Clouds of Sils Maria

In this richly satisfying film about age and art, a battle of wills over a new production of a classic play becomes a Rorschach test for two women’s friendship. It’s another subtext-laden drama from Olivier Assayas, whose best work has dug into the simmering tensions of long-term relationships and come up with melodramatic gold. Clouds of Sils Maria won’t be counted among his greater achievements like Summer Hours. But it’s a return to form for a director whose more recent films (Carlos, Something in the Air) have been packed with energy but lacking heft.

Maria Enders, a veteran actress of a certain age (Juliette Binoche), is taking a train to the mountains of Switzerland for a tribute to a revered writer whose play Maloja Snake, a psychosexual battle of wills between a younger and older woman, launched her career decades earlier. On the way there, she discovers the writer has died. At the same time, Maria’s nervy young assistant Val (Kristen Stewart), is pestering her to listen to an up-and-coming theater director who wants to mount a new production of the play, only with Maria now in the elder role of Helena. The role of the destructive young Sigrid would go to Jo-Ann (Chloe Grace Moretz), a teenage firecracker whose TMZ exploits get almost as much press as her roles in comic-book blockbuster films. In short, every vulnerability Maria has ever felt about her talents, her age, her place in the industry, are about to be dragged into the light.
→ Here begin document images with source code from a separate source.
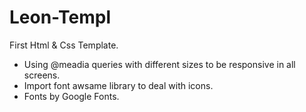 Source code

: # Leon-Templ
First Html & Css Template.
- Using @meadia queries with different sizes to be responsive in all screens.
- Import font awsame library to deal with icons.
- Fonts by Google Fonts.
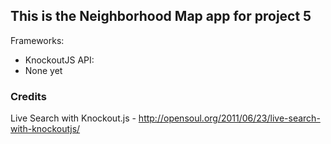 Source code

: ## This is the Neighborhood Map app for project 5

Frameworks:
 - KnockoutJS
API:
- None yet


### Credits

Live Search with Knockout.js - http://opensoul.org/2011/06/23/live-search-with-knockoutjs/ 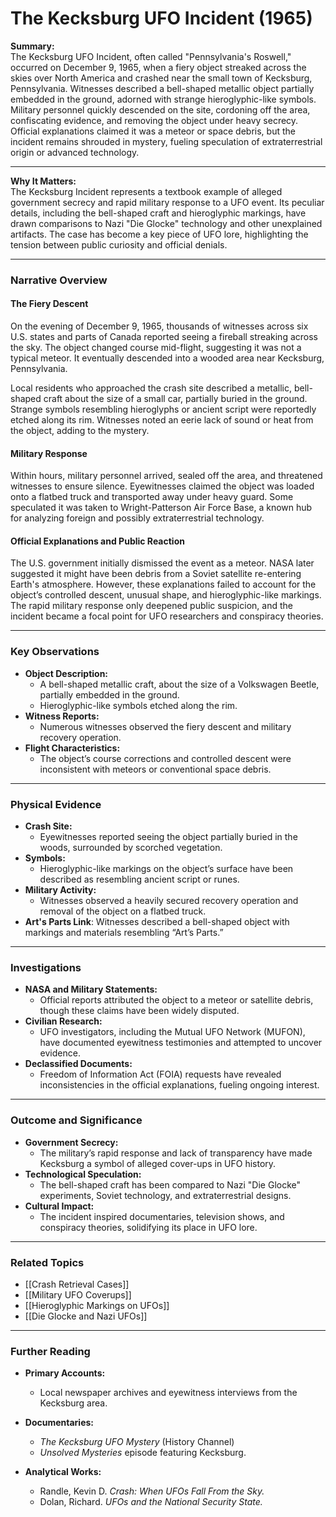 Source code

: # The Kecksburg UFO Incident (1965)

**Summary:**  
The Kecksburg UFO Incident, often called "Pennsylvania's Roswell," occurred on December 9, 1965, when a fiery object streaked across the skies over North America and crashed near the small town of Kecksburg, Pennsylvania. Witnesses described a bell-shaped metallic object partially embedded in the ground, adorned with strange hieroglyphic-like symbols. Military personnel quickly descended on the site, cordoning off the area, confiscating evidence, and removing the object under heavy secrecy. Official explanations claimed it was a meteor or space debris, but the incident remains shrouded in mystery, fueling speculation of extraterrestrial origin or advanced technology.

---

**Why It Matters:**  
The Kecksburg Incident represents a textbook example of alleged government secrecy and rapid military response to a UFO event. Its peculiar details, including the bell-shaped craft and hieroglyphic markings, have drawn comparisons to Nazi "Die Glocke" technology and other unexplained artifacts. The case has become a key piece of UFO lore, highlighting the tension between public curiosity and official denials.

---

### **Narrative Overview**

#### **The Fiery Descent**

On the evening of December 9, 1965, thousands of witnesses across six U.S. states and parts of Canada reported seeing a fireball streaking across the sky. The object changed course mid-flight, suggesting it was not a typical meteor. It eventually descended into a wooded area near Kecksburg, Pennsylvania.

Local residents who approached the crash site described a metallic, bell-shaped craft about the size of a small car, partially buried in the ground. Strange symbols resembling hieroglyphs or ancient script were reportedly etched along its rim. Witnesses noted an eerie lack of sound or heat from the object, adding to the mystery.

#### **Military Response**

Within hours, military personnel arrived, sealed off the area, and threatened witnesses to ensure silence. Eyewitnesses claimed the object was loaded onto a flatbed truck and transported away under heavy guard. Some speculated it was taken to Wright-Patterson Air Force Base, a known hub for analyzing foreign and possibly extraterrestrial technology.

#### **Official Explanations and Public Reaction**

The U.S. government initially dismissed the event as a meteor. NASA later suggested it might have been debris from a Soviet satellite re-entering Earth's atmosphere. However, these explanations failed to account for the object’s controlled descent, unusual shape, and hieroglyphic-like markings. The rapid military response only deepened public suspicion, and the incident became a focal point for UFO researchers and conspiracy theories.

---

### **Key Observations**

- **Object Description:**
    - A bell-shaped metallic craft, about the size of a Volkswagen Beetle, partially embedded in the ground.
    - Hieroglyphic-like symbols etched along the rim.
- **Witness Reports:**
    - Numerous witnesses observed the fiery descent and military recovery operation.
- **Flight Characteristics:**
    - The object’s course corrections and controlled descent were inconsistent with meteors or conventional space debris.

---

### **Physical Evidence**

- **Crash Site:**
    - Eyewitnesses reported seeing the object partially buried in the woods, surrounded by scorched vegetation.
- **Symbols:**
    - Hieroglyphic-like markings on the object’s surface have been described as resembling ancient script or runes.
- **Military Activity:**
    - Witnesses observed a heavily secured recovery operation and removal of the object on a flatbed truck.
- **Art's Parts Link**: Witnesses described a bell-shaped object with markings and materials resembling “Art’s Parts.”

---

### **Investigations**

- **NASA and Military Statements:**
    - Official reports attributed the object to a meteor or satellite debris, though these claims have been widely disputed.
- **Civilian Research:**
    - UFO investigators, including the Mutual UFO Network (MUFON), have documented eyewitness testimonies and attempted to uncover evidence.
- **Declassified Documents:**
    - Freedom of Information Act (FOIA) requests have revealed inconsistencies in the official explanations, fueling ongoing interest.

---

### **Outcome and Significance**

- **Government Secrecy:**
    - The military’s rapid response and lack of transparency have made Kecksburg a symbol of alleged cover-ups in UFO history.
- **Technological Speculation:**
    - The bell-shaped craft has been compared to Nazi "Die Glocke" experiments, Soviet technology, and extraterrestrial designs.
- **Cultural Impact:**
    - The incident inspired documentaries, television shows, and conspiracy theories, solidifying its place in UFO lore.

---

### **Related Topics**

- [[Crash Retrieval Cases]]
- [[Military UFO Coverups]]
- [[Hieroglyphic Markings on UFOs]]
- [[Die Glocke and Nazi UFOs]]

---

### **Further Reading**

- **Primary Accounts:**
    
    - Local newspaper archives and eyewitness interviews from the Kecksburg area.
- **Documentaries:**
    
    - _The Kecksburg UFO Mystery_ (History Channel)
    - _Unsolved Mysteries_ episode featuring Kecksburg.
- **Analytical Works:**
    
    - Randle, Kevin D. _Crash: When UFOs Fall From the Sky._
    - Dolan, Richard. _UFOs and the National Security State._

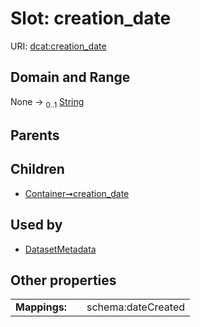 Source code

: 
# Slot: creation_date




URI: [dcat:creation_date](http://www.w3.org/ns/dcat#creation_date)


## Domain and Range

None &#8594;  <sub>0..1</sub> [String](types/String.md)

## Parents


## Children

 *  [Container➞creation_date](Container_creation_date.md)

## Used by

 * [DatasetMetadata](DatasetMetadata.md)

## Other properties

|  |  |  |
| --- | --- | --- |
| **Mappings:** | | schema:dateCreated |

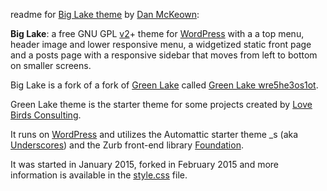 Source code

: readme for [Big Lake theme](http://djmcloud.danieljmckeown.com/biglake/) by [Dan McKeown](http://danmckeown.info):

**Big Lake**: a free GNU GPL [v2](http://www.gnu.org/licenses/gpl-2.0.html)+ theme for [WordPress](http://wordpress.org) with a a top menu, header image and lower responsive menu, a widgetized static front page and a posts page with a responsive sidebar that moves from left to bottom on smaller screens.

Big Lake is a fork of a fork of [Green Lake](http://djmcloud.danieljmckeown.com/greenlake/) called [Green Lake wre5he3os1ot](http://djmcloud.danieljmckeown.com/greenlake/wre5he3os1ot).

Green Lake theme is the starter theme for some projects created by [Love Birds Consulting](http://lovebirdsconsulting.com).

It runs on [WordPress](http://wordpress.org) and utilizes the Automattic starter theme _s (aka [Underscores](http://underscores.me)) and the Zurb front-end library [Foundation](http://foundation.zurb.com/).

It was started in January 2015, forked in February 2015 and more information is available in the [style.css](style.css) file. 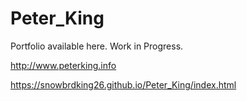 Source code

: # Peter_King
Portfolio available here. Work in Progress.

http://www.peterking.info

https://snowbrdking26.github.io/Peter_King/index.html

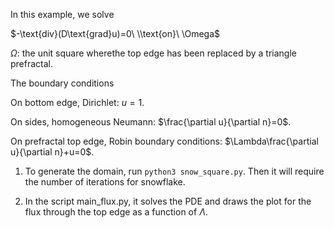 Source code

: In this example, we solve

$-\text{div}(D\text{grad}u)=0\ \\text{on}\ \Omega$

$\Omega$: the unit square wherethe top edge has been replaced by a triangle prefractal.

The boundary conditions

On bottom edge, Dirichlet: $u=1$.

On sides, homogeneous Neumann: $\frac{\partial u}{\partial n}=0$.

On prefractal top edge, Robin boundary conditions: $\Lambda\frac{\partial u}{\partial n}+u=0$.

1. To generate the domain, run `python3 snow_square.py`. Then it will require the number of iterations for snowflake.

2. In the script main_flux.py, it solves the PDE and draws the plot for the flux through the top edge as a function of $\Lambda$. 


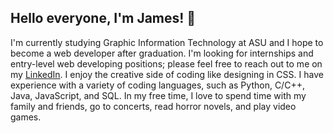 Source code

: ## Hello everyone, I'm James! 👋
I'm currently studying Graphic Information Technology at ASU and I hope to become a web developer after graduation. I'm looking for internships and entry-level web developing positions; please feel free to reach out to me on my [LinkedIn](www.linkedin.com/in/james-souder).  I enjoy the creative side of coding like designing in CSS. I have experience with a variety of coding languages, such as Python, C/C++, Java, JavaScript, and SQL. In my free time, I love to spend time with my family and friends, go to concerts, read horror novels, and play video games. 

<!--
**ImJames1/ImJames1** is a ✨ _special_ ✨ repository because its `README.md` (this file) appears on your GitHub profile.

Here are some ideas to get you started:

- 🔭 I’m currently working on ...
- 🌱 I’m currently learning ...
- 👯 I’m looking to collaborate on ...
- 🤔 I’m looking for help with ...
- 💬 Ask me about ...
- 📫 How to reach me: ...
- 😄 Pronouns: ...
- ⚡ Fun fact: ...
-->
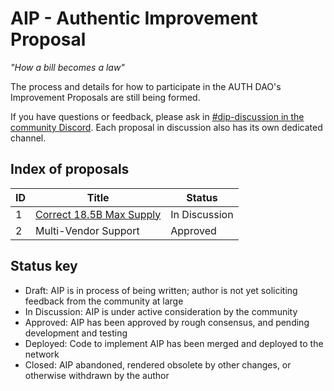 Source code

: # AIP - Authentic Improvement Proposal

_"How a bill becomes a law"_

The process and details for how to participate in the AUTH DAO's Improvement Proposals are still being formed.

If you have questions or feedback, please ask in [#dip-discussion in the community Discord](https://discord.gg/U2FnxTmNed). Each proposal in discussion also has its own dedicated channel.

## Index of proposals

| ID | Title | Status |
| -- | ----- | ------ |
| 1  | [Correct 18.5B Max Supply]( 0001-round-total-supply) | In Discussion |
| 2  | Multi-Vendor Support | Approved |

## Status key

* Draft: AIP is in process of being written; author is not yet soliciting feedback from the community at large
* In Discussion: AIP is under active consideration by the community
* Approved: AIP has been approved by rough consensus, and pending development and testing
* Deployed: Code to implement AIP has been merged and deployed to the network
* Closed: AIP abandoned, rendered obsolete by other changes, or otherwise withdrawn by the author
It’s a vulnerable time for Maria, who looks done with the whole business. Binoche plays Maria as both exhausted with having to prove herself all the time and yet is anxious to do so. Maria grumps to Val that she’s not interested in being in the new X-Men film, as she’s “sick of hanging from wires.” Val doesn’t understand Maria’s reluctance, as the opportunity seems the perfect way to come full-circle. As they hole up in the writer’s Swiss chalet to run lines, joking nervously about his ghost watching over them, Assayas starts pinpointing deeper currents than just nervousness. It doesn’t take long for the tensions inherent in the play to be mirrored in Maria and Val’s personal life.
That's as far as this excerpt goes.